EXERCISE GOAL
In the entries below, find the line with "En bra jämförelse" and the line with "Men trots att"; give again those lines and every line between them, exactly.

EXCERPTED DATA
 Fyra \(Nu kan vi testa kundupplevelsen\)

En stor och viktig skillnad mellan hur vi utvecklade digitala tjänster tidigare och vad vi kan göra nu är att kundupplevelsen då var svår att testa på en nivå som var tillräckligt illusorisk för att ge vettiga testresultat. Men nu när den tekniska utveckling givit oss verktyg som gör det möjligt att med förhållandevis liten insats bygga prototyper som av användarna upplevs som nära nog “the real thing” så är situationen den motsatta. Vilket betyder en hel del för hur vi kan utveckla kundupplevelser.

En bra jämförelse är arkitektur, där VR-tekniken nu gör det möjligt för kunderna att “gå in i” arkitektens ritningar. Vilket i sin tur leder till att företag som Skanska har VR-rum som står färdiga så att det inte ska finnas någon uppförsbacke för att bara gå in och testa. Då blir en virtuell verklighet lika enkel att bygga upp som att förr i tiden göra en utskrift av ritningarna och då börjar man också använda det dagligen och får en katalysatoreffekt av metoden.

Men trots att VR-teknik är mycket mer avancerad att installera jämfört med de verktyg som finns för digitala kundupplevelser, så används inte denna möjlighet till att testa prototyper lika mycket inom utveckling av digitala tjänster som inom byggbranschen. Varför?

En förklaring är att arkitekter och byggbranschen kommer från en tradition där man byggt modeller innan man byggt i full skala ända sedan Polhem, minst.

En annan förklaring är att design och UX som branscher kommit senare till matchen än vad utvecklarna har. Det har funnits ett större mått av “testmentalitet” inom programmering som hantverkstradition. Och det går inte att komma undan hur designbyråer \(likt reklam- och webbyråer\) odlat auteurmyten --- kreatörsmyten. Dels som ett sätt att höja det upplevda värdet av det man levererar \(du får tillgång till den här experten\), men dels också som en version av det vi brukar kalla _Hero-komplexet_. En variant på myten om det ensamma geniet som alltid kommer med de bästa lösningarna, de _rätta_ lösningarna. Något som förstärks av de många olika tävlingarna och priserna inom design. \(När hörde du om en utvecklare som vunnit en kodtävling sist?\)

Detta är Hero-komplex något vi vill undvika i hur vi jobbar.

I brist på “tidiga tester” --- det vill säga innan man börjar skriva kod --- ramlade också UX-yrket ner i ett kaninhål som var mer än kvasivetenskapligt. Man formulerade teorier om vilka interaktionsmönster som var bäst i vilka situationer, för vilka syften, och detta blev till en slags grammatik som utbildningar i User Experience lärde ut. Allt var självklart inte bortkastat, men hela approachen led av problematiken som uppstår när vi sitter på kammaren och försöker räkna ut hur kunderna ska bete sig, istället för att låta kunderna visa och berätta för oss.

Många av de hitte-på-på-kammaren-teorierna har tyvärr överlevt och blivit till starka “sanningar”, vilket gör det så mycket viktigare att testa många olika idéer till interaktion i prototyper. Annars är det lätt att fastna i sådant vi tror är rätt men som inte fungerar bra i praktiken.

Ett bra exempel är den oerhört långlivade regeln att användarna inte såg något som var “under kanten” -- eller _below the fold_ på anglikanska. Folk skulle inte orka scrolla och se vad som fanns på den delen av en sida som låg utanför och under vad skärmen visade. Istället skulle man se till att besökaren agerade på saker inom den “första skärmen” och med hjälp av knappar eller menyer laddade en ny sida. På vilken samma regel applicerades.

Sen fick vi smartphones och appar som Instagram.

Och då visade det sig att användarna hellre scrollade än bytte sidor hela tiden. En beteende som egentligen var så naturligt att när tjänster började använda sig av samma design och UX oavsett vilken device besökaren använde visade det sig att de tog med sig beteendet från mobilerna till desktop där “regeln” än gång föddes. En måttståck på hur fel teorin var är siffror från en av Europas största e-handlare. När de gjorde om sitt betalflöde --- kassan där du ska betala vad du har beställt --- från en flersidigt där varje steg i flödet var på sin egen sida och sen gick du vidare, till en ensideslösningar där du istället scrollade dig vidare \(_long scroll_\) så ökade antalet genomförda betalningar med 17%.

SOLUTION TO THE PROBLEM
En bra jämförelse är arkitektur, där VR-tekniken nu gör det möjligt för kunderna att “gå in i” arkitektens ritningar. Vilket i sin tur leder till att företag som Skanska har VR-rum som står färdiga så att det inte ska finnas någon uppförsbacke för att bara gå in och testa. Då blir en virtuell verklighet lika enkel att bygga upp som att förr i tiden göra en utskrift av ritningarna och då börjar man också använda det dagligen och får en katalysatoreffekt av metoden.

Men trots att VR-teknik är mycket mer avancerad att installera jämfört med de verktyg som finns för digitala kundupplevelser, så används inte denna möjlighet till att testa prototyper lika mycket inom utveckling av digitala tjänster som inom byggbranschen. Varför?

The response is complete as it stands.